I need the number of lines in the data that contain the word "prose", and nothing beyond it.

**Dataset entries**
§
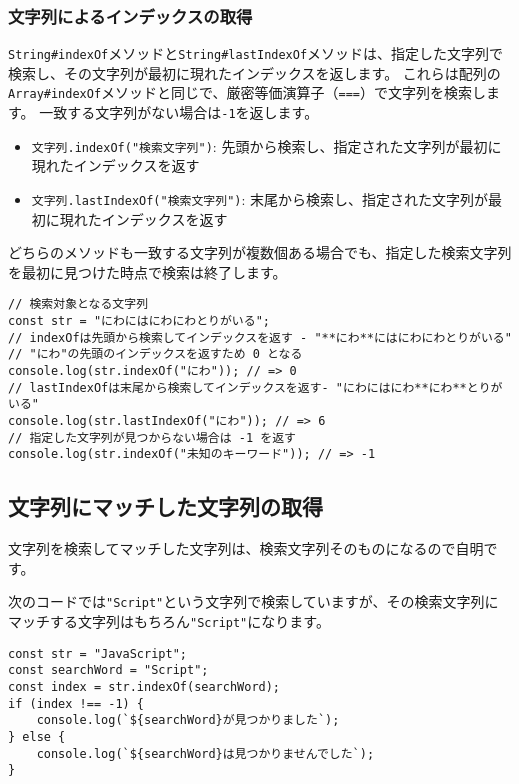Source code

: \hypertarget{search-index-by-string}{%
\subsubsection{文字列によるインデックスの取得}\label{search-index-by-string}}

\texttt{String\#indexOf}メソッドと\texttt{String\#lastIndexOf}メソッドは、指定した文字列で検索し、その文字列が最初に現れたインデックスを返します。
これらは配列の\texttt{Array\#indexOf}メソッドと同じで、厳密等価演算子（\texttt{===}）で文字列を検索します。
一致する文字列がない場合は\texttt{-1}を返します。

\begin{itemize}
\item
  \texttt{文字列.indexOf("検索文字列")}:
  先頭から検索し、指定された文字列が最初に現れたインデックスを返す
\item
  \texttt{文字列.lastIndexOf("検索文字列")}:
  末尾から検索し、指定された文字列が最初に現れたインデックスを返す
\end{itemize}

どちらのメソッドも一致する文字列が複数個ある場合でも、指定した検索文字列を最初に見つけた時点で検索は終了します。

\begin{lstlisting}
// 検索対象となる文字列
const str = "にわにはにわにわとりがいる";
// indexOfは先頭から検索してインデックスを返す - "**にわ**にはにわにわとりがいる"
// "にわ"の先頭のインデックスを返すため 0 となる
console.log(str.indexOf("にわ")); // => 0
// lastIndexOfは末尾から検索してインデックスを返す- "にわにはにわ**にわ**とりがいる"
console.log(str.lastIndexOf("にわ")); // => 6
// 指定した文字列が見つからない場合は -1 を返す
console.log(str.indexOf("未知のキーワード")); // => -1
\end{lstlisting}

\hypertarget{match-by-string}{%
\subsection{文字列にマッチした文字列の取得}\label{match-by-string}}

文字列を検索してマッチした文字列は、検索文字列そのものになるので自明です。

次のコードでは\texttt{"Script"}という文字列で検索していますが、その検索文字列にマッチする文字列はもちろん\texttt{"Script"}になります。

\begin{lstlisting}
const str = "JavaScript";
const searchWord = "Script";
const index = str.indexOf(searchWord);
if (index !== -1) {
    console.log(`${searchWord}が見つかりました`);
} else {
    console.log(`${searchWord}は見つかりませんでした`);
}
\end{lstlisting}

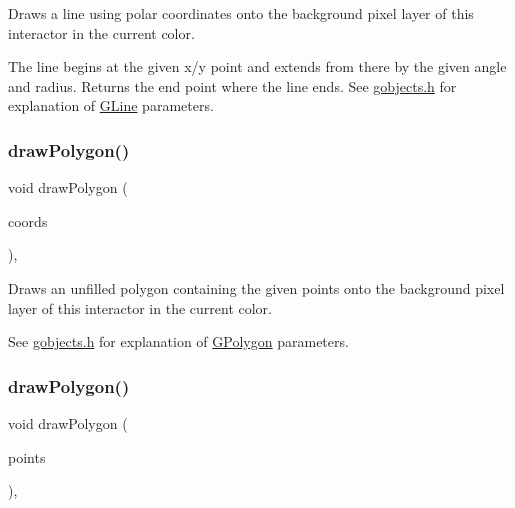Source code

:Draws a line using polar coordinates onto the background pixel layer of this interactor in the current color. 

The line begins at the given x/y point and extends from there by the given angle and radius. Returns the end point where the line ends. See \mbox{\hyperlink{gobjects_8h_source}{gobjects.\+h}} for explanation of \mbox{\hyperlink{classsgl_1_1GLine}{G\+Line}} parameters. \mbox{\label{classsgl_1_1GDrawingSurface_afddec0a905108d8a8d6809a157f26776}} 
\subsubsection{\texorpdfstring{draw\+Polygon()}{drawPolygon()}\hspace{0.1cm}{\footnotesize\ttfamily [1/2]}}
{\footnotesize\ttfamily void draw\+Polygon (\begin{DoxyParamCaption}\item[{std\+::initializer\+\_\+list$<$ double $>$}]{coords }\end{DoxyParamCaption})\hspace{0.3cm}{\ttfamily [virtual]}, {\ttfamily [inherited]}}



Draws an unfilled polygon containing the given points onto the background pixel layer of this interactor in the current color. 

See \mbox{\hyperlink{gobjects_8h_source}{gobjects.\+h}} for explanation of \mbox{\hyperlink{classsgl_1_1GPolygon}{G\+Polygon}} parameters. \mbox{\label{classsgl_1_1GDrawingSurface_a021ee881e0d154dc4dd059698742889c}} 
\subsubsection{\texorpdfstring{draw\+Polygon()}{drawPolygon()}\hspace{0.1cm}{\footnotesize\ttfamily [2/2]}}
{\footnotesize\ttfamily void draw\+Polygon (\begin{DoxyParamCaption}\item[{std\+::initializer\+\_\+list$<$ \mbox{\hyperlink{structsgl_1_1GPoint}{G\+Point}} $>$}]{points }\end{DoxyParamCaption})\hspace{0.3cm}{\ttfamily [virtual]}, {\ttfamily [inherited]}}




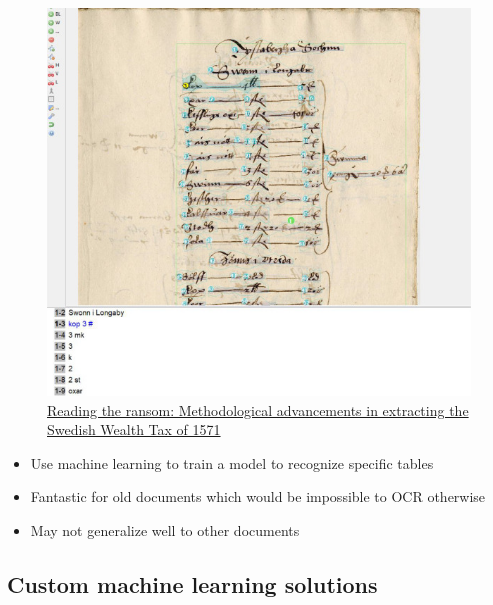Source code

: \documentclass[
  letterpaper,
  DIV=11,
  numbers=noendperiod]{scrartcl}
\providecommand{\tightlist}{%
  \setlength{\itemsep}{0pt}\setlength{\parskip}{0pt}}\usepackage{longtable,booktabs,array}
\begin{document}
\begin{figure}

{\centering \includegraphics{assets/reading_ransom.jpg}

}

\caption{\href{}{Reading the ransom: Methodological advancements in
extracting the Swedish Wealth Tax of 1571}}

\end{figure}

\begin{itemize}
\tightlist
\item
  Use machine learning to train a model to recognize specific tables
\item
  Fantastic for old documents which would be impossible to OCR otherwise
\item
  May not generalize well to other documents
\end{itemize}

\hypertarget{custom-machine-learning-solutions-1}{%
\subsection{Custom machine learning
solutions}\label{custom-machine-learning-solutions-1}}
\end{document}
§
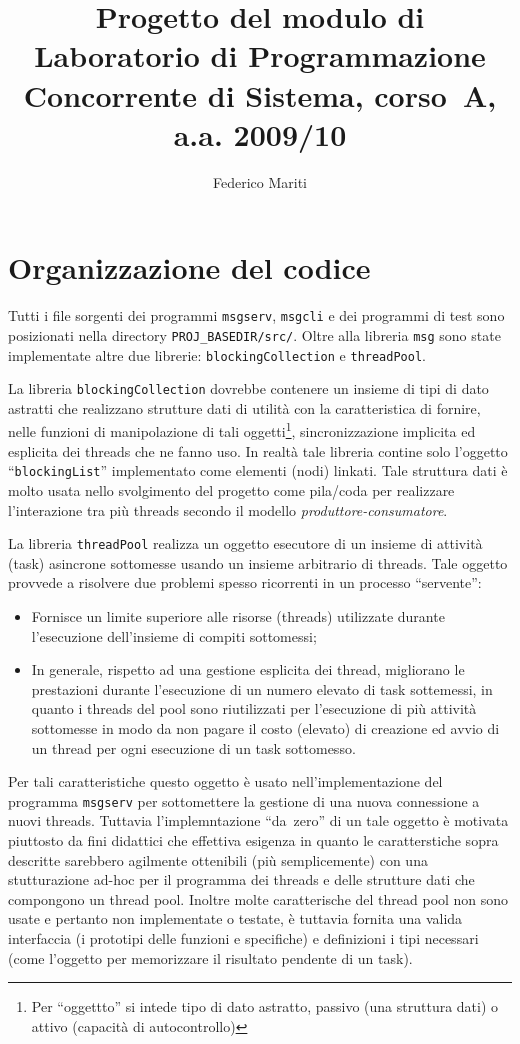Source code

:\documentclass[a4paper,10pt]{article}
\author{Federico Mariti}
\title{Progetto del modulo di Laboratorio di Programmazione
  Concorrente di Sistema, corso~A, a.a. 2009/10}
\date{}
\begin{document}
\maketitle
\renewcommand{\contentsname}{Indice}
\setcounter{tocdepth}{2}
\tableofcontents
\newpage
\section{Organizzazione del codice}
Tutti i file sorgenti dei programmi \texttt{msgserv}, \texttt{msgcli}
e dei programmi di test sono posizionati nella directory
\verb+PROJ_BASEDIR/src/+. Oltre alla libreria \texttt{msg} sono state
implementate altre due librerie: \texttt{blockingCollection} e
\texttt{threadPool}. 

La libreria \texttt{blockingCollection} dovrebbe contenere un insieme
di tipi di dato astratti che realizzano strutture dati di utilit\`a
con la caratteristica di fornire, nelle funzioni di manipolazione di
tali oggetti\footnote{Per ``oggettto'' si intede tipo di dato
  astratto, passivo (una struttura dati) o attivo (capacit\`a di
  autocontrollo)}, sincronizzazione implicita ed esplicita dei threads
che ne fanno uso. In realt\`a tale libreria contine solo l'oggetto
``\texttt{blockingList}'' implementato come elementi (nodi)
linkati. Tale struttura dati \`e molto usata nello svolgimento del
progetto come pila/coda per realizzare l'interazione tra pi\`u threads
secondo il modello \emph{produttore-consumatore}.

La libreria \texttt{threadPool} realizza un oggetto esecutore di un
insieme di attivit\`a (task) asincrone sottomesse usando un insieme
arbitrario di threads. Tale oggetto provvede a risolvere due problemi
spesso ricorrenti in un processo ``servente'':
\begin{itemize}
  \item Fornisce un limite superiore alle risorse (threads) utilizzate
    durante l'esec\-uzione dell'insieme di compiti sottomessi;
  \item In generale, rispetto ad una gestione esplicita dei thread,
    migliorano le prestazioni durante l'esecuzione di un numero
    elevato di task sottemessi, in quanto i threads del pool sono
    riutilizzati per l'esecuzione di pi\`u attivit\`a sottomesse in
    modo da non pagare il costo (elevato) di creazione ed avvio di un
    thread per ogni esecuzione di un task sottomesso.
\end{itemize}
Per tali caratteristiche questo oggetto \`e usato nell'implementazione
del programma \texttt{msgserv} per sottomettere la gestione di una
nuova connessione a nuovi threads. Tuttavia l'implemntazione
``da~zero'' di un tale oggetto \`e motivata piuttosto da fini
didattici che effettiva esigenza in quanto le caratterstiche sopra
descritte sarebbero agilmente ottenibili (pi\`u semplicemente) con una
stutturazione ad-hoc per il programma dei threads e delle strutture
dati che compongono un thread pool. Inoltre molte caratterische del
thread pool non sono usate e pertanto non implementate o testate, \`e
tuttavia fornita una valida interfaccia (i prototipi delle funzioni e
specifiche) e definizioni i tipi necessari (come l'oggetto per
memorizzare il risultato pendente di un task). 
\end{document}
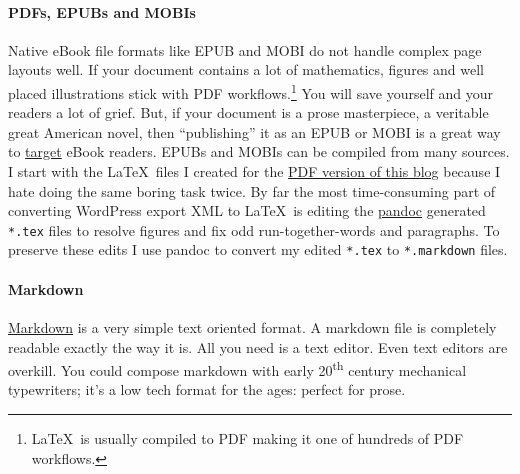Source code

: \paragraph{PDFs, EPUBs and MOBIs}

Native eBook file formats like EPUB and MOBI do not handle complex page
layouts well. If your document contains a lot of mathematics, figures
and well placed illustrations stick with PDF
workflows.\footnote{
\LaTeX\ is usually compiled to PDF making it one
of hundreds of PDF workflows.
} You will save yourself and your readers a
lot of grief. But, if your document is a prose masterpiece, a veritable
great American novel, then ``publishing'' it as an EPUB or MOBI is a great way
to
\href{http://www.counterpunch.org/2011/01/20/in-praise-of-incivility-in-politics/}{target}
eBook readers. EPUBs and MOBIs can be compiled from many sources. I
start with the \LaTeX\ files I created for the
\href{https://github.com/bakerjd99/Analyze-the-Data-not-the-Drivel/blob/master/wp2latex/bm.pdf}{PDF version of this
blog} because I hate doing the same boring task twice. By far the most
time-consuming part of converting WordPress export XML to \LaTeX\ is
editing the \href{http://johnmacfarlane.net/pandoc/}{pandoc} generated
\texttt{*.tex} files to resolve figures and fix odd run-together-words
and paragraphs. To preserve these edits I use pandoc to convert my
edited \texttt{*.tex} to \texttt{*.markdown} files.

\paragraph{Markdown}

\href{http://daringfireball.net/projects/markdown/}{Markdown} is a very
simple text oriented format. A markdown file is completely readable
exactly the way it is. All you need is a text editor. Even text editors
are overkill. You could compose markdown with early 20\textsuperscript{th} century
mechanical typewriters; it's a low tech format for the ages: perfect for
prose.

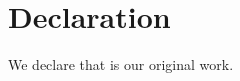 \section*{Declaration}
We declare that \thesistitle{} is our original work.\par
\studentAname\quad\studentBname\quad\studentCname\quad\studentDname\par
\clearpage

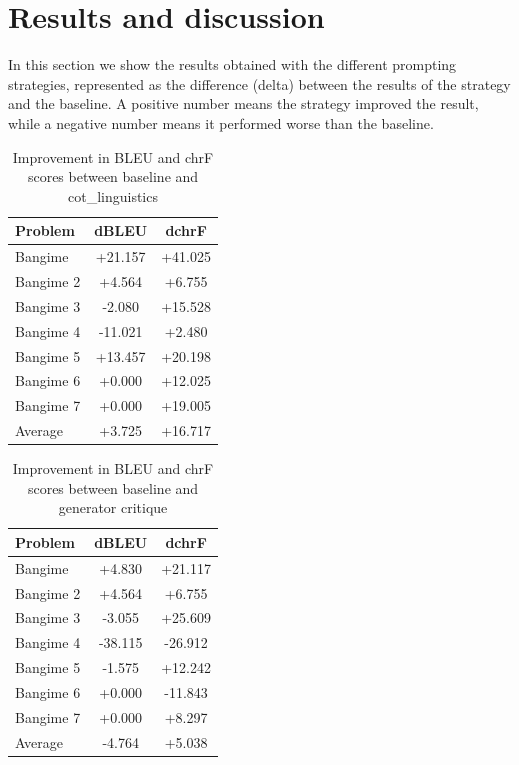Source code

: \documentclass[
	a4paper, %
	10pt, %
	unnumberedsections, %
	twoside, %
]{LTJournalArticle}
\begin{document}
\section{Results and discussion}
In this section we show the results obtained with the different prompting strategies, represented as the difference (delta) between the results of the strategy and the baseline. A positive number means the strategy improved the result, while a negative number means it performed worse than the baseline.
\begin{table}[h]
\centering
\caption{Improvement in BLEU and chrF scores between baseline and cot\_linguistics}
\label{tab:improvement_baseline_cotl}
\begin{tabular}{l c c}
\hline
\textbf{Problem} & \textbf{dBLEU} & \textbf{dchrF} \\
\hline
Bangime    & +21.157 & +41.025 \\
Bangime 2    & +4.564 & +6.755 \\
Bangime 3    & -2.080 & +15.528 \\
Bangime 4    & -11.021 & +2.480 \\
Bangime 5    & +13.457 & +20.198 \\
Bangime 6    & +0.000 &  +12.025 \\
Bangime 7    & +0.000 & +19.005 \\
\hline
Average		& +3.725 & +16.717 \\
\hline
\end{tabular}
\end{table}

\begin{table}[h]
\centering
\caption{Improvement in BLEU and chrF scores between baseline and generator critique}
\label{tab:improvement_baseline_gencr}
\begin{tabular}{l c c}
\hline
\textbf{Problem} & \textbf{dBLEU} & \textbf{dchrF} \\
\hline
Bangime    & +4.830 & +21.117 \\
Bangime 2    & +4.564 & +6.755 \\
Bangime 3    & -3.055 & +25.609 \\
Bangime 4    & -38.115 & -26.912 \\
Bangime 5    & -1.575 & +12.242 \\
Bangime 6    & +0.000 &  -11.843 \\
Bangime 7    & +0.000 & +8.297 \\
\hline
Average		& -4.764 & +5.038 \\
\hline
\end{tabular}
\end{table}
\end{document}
§
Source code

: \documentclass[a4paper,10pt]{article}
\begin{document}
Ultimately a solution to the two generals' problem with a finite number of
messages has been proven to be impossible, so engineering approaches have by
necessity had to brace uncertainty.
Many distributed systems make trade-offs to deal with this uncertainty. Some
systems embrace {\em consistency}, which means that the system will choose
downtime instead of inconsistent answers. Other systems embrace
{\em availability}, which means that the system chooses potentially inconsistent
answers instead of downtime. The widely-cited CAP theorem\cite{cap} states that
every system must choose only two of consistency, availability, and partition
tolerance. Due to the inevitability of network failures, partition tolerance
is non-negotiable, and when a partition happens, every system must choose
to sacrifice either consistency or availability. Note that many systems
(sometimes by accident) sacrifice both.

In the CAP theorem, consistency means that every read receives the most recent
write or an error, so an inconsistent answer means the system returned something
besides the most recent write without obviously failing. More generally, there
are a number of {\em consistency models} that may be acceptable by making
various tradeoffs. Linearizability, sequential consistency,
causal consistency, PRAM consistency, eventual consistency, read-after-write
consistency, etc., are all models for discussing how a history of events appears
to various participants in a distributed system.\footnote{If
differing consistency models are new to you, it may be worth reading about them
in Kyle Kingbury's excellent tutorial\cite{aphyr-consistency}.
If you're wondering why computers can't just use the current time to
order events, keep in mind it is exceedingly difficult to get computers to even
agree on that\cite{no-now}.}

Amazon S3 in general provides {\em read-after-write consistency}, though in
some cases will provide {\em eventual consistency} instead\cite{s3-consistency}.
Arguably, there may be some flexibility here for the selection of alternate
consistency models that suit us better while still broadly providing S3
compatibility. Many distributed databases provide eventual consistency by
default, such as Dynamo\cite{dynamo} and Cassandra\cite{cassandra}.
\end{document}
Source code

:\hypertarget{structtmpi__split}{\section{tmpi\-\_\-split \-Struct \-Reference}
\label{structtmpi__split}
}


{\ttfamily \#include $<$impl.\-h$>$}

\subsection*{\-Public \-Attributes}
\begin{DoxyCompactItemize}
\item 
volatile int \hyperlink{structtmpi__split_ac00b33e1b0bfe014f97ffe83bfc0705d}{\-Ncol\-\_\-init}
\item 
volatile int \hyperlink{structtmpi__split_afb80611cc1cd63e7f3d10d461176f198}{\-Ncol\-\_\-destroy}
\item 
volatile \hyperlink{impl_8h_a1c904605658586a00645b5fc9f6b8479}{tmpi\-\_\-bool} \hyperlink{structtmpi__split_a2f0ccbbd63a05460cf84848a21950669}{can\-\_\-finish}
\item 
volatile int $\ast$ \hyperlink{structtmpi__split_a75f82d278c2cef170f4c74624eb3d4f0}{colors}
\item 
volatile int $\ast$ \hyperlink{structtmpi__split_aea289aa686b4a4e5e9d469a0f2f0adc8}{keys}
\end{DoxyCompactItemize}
§
**Answer section**
2